Aims: Heat shock protein 27 (Hsp27) renders cardioprotection from ischaemia/reperfusion (I/R) injury, but little is known about its role in myofilaments. We proposed that increased expression of Hsp27 may improve post-ischaemic contractile dysfunction by preventing I/R-induced cardiac troponin I (cTnI) and troponin T (cTnT) degradation.
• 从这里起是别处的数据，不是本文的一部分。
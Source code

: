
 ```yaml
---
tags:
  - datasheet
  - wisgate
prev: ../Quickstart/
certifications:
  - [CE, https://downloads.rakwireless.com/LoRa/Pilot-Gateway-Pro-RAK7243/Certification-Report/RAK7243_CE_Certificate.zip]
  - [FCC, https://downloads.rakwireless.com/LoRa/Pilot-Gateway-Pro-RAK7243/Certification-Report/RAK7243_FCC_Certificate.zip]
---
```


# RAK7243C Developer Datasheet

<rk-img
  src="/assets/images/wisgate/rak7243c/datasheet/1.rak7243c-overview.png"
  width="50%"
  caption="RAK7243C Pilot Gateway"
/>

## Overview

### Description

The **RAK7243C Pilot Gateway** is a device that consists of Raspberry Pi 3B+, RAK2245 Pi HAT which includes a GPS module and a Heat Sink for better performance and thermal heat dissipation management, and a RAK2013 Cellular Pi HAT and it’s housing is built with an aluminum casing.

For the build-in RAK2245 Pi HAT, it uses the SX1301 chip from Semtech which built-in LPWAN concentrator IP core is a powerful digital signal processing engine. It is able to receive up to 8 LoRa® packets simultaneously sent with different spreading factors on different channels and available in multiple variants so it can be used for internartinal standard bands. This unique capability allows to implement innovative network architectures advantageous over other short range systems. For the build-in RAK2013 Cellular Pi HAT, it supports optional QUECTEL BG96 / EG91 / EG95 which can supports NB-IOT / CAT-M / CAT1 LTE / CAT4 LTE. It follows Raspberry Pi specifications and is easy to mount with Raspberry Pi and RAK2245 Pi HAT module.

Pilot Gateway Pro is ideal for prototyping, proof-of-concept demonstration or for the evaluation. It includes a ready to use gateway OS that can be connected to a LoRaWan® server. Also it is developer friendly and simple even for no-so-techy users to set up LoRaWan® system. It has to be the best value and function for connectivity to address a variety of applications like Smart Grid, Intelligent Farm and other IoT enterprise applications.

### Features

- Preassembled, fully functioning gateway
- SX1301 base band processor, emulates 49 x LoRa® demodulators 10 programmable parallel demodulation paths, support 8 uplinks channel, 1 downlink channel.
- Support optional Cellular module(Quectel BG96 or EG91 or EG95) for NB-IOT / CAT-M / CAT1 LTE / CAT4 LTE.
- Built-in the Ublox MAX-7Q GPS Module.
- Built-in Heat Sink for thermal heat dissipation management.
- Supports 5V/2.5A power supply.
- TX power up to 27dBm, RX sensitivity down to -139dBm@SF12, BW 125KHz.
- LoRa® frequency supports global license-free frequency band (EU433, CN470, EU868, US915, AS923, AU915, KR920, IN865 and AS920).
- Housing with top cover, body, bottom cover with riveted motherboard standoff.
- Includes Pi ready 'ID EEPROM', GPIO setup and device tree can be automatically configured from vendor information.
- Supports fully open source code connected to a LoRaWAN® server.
Methods and results: Adenovirus-mediated Hsp27 overexpression improved contractile function in perfused rat hearts subjected to global no-flow I/R (30-min/30-min). Such improvement was further confirmed in Hsp27-overexpressing cardiomyocytes subjected to simulated I/R (20-min/30-min). Moreover, these cells showed restored myofilament response to Ca²⁺ but not intracellular Ca²⁺ transients. The protection correlated with attenuation of I/R-induced cTnI and cTnT degradation. Confocal microscopy revealed co-localization of Hsp27 with these proteins. Co-immunoprecipitation and pull-down assays further confirmed that Hsp27 interacted with the COOH-terminus of cTnI and the NH₂-terminus of cTnT and that Hsp27 overexpression decreased the interaction between µ-calpain (a protease mediating proteolysis of cTnI and cTnT) and cTnI or cTnT under I/R.

Conclusion: The findings reveal a novel role of Hsp27 in the protection of cTnI and cTnT from I/R-induced degradation by preventing their proteolytic cleavage via interacting with these proteins. Such protection may result in restored post-ischaemic myofilament response to Ca²⁺ and improved post-ischaemic contractile function.